__WORK TO COMPLETE__: Could you repeat the records below exactly as written?

■ ■ ■

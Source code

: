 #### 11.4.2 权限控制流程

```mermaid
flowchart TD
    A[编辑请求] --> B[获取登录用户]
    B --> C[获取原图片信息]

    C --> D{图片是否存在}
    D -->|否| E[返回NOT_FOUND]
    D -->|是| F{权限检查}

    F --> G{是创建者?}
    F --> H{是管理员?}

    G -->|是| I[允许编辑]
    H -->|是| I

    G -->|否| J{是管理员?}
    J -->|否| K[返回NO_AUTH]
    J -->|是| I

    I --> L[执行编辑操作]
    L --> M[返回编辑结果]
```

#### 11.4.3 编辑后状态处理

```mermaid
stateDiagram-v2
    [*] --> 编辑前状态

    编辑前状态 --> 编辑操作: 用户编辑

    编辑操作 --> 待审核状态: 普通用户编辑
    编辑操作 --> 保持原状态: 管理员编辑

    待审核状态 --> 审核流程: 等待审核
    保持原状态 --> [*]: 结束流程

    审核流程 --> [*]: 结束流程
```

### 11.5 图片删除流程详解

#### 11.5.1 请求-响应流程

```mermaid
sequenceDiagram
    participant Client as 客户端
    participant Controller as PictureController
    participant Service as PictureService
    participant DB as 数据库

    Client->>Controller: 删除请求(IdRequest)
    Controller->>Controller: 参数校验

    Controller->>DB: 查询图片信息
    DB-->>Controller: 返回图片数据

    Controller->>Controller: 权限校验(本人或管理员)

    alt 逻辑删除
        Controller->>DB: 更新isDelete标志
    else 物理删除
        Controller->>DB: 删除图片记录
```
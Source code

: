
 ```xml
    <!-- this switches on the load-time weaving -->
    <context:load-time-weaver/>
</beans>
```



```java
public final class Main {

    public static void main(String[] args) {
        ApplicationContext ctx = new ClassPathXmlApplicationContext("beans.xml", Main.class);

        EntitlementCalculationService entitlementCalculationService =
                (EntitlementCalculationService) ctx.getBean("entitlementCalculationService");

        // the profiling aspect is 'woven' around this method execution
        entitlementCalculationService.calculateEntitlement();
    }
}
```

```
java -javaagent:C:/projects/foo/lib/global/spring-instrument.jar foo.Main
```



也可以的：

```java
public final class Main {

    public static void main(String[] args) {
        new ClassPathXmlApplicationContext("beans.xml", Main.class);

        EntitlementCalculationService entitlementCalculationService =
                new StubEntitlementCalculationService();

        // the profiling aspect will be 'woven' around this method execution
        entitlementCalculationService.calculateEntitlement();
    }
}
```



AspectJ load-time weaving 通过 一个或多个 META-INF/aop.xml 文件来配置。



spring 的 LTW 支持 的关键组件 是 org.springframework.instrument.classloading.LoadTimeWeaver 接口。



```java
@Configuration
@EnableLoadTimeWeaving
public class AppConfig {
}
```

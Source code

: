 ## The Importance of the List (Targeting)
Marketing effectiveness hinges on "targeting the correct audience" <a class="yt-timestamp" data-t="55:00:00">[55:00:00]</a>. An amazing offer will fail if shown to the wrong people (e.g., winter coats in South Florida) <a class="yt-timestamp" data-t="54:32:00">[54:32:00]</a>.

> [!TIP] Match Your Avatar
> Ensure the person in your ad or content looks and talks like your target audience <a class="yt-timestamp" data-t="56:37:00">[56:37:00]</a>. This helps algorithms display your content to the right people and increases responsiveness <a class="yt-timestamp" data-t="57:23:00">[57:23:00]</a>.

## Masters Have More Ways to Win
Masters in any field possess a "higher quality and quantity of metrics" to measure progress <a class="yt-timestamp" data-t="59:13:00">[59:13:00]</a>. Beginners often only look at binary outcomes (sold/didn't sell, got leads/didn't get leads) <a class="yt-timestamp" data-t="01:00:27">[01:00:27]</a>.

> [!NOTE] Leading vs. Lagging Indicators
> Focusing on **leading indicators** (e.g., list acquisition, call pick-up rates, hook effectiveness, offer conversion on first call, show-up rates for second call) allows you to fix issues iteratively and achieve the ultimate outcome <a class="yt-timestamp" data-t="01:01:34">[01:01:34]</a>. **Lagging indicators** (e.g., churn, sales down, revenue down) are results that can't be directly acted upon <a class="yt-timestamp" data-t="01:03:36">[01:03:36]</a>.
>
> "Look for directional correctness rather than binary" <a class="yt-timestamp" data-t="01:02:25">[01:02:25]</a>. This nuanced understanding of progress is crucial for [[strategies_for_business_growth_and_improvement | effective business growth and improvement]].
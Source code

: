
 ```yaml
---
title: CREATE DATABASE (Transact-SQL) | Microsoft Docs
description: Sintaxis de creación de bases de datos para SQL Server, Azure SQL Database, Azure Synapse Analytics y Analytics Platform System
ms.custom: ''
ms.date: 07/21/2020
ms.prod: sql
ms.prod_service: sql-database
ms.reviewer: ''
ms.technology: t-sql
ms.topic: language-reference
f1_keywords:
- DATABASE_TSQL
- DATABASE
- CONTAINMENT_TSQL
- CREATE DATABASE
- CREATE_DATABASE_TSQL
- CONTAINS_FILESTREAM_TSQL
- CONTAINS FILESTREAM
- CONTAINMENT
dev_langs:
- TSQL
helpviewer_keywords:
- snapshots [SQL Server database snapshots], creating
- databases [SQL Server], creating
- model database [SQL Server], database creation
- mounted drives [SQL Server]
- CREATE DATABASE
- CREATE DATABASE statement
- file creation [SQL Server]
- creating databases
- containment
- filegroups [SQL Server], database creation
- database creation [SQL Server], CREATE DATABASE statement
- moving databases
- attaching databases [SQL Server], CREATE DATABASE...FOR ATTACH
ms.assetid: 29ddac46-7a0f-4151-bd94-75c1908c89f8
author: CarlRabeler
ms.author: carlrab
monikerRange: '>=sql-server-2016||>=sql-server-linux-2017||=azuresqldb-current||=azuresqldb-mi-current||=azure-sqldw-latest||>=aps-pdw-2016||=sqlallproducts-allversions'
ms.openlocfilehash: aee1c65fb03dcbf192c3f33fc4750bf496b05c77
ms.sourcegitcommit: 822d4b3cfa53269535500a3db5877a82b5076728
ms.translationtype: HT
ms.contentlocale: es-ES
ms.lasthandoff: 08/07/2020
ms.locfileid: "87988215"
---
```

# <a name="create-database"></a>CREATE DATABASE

■ ■ ■

__OUTPUT__:
Source code

: #### 11.4.2 权限控制流程

```mermaid
flowchart TD
    A[编辑请求] --> B[获取登录用户]
    B --> C[获取原图片信息]

    C --> D{图片是否存在}
    D -->|否| E[返回NOT_FOUND]
    D -->|是| F{权限检查}

    F --> G{是创建者?}
    F --> H{是管理员?}

    G -->|是| I[允许编辑]
    H -->|是| I

    G -->|否| J{是管理员?}
    J -->|否| K[返回NO_AUTH]
    J -->|是| I

    I --> L[执行编辑操作]
    L --> M[返回编辑结果]
```

#### 11.4.3 编辑后状态处理

```mermaid
stateDiagram-v2
    [*] --> 编辑前状态

    编辑前状态 --> 编辑操作: 用户编辑

    编辑操作 --> 待审核状态: 普通用户编辑
    编辑操作 --> 保持原状态: 管理员编辑

    待审核状态 --> 审核流程: 等待审核
    保持原状态 --> [*]: 结束流程

    审核流程 --> [*]: 结束流程
```

### 11.5 图片删除流程详解

#### 11.5.1 请求-响应流程

```mermaid
sequenceDiagram
    participant Client as 客户端
    participant Controller as PictureController
    participant Service as PictureService
    participant DB as 数据库

    Client->>Controller: 删除请求(IdRequest)
    Controller->>Controller: 参数校验

    Controller->>DB: 查询图片信息
    DB-->>Controller: 返回图片数据

    Controller->>Controller: 权限校验(本人或管理员)

    alt 逻辑删除
        Controller->>DB: 更新isDelete标志
    else 物理删除
        Controller->>DB: 删除图片记录
```
Source code

:
 ```xml
    <!-- this switches on the load-time weaving -->
    <context:load-time-weaver/>
</beans>
```



```java
public final class Main {

    public static void main(String[] args) {
        ApplicationContext ctx = new ClassPathXmlApplicationContext("beans.xml", Main.class);

        EntitlementCalculationService entitlementCalculationService =
                (EntitlementCalculationService) ctx.getBean("entitlementCalculationService");

        // the profiling aspect is 'woven' around this method execution
        entitlementCalculationService.calculateEntitlement();
    }
}
```

```
java -javaagent:C:/projects/foo/lib/global/spring-instrument.jar foo.Main
```



也可以的：

```java
public final class Main {

    public static void main(String[] args) {
        new ClassPathXmlApplicationContext("beans.xml", Main.class);

        EntitlementCalculationService entitlementCalculationService =
                new StubEntitlementCalculationService();

        // the profiling aspect will be 'woven' around this method execution
        entitlementCalculationService.calculateEntitlement();
    }
}
```



AspectJ load-time weaving 通过 一个或多个 META-INF/aop.xml 文件来配置。



spring 的 LTW 支持 的关键组件 是 org.springframework.instrument.classloading.LoadTimeWeaver 接口。



```java
@Configuration
@EnableLoadTimeWeaving
public class AppConfig {
}
```

Source code

: ## The Importance of the List (Targeting)
Marketing effectiveness hinges on "targeting the correct audience" <a class="yt-timestamp" data-t="55:00:00">[55:00:00]</a>. An amazing offer will fail if shown to the wrong people (e.g., winter coats in South Florida) <a class="yt-timestamp" data-t="54:32:00">[54:32:00]</a>.

> [!TIP] Match Your Avatar
> Ensure the person in your ad or content looks and talks like your target audience <a class="yt-timestamp" data-t="56:37:00">[56:37:00]</a>. This helps algorithms display your content to the right people and increases responsiveness <a class="yt-timestamp" data-t="57:23:00">[57:23:00]</a>.

## Masters Have More Ways to Win
Masters in any field possess a "higher quality and quantity of metrics" to measure progress <a class="yt-timestamp" data-t="59:13:00">[59:13:00]</a>. Beginners often only look at binary outcomes (sold/didn't sell, got leads/didn't get leads) <a class="yt-timestamp" data-t="01:00:27">[01:00:27]</a>.

> [!NOTE] Leading vs. Lagging Indicators
> Focusing on **leading indicators** (e.g., list acquisition, call pick-up rates, hook effectiveness, offer conversion on first call, show-up rates for second call) allows you to fix issues iteratively and achieve the ultimate outcome <a class="yt-timestamp" data-t="01:01:34">[01:01:34]</a>. **Lagging indicators** (e.g., churn, sales down, revenue down) are results that can't be directly acted upon <a class="yt-timestamp" data-t="01:03:36">[01:03:36]</a>.
>
> "Look for directional correctness rather than binary" <a class="yt-timestamp" data-t="01:02:25">[01:02:25]</a>. This nuanced understanding of progress is crucial for [[strategies_for_business_growth_and_improvement | effective business growth and improvement]].
Source code

:
 ```yaml
---
title: CREATE DATABASE (Transact-SQL) | Microsoft Docs
description: Sintaxis de creación de bases de datos para SQL Server, Azure SQL Database, Azure Synapse Analytics y Analytics Platform System
ms.custom: ''
ms.date: 07/21/2020
ms.prod: sql
ms.prod_service: sql-database
ms.reviewer: ''
ms.technology: t-sql
ms.topic: language-reference
f1_keywords:
- DATABASE_TSQL
- DATABASE
- CONTAINMENT_TSQL
- CREATE DATABASE
- CREATE_DATABASE_TSQL
- CONTAINS_FILESTREAM_TSQL
- CONTAINS FILESTREAM
- CONTAINMENT
dev_langs:
- TSQL
helpviewer_keywords:
- snapshots [SQL Server database snapshots], creating
- databases [SQL Server], creating
- model database [SQL Server], database creation
- mounted drives [SQL Server]
- CREATE DATABASE
- CREATE DATABASE statement
- file creation [SQL Server]
- creating databases
- containment
- filegroups [SQL Server], database creation
- database creation [SQL Server], CREATE DATABASE statement
- moving databases
- attaching databases [SQL Server], CREATE DATABASE...FOR ATTACH
ms.assetid: 29ddac46-7a0f-4151-bd94-75c1908c89f8
author: CarlRabeler
ms.author: carlrab
monikerRange: '>=sql-server-2016||>=sql-server-linux-2017||=azuresqldb-current||=azuresqldb-mi-current||=azure-sqldw-latest||>=aps-pdw-2016||=sqlallproducts-allversions'
ms.openlocfilehash: aee1c65fb03dcbf192c3f33fc4750bf496b05c77
ms.sourcegitcommit: 822d4b3cfa53269535500a3db5877a82b5076728
ms.translationtype: HT
ms.contentlocale: es-ES
ms.lasthandoff: 08/07/2020
ms.locfileid: "87988215"
---
```

# <a name="create-database"></a>CREATE DATABASE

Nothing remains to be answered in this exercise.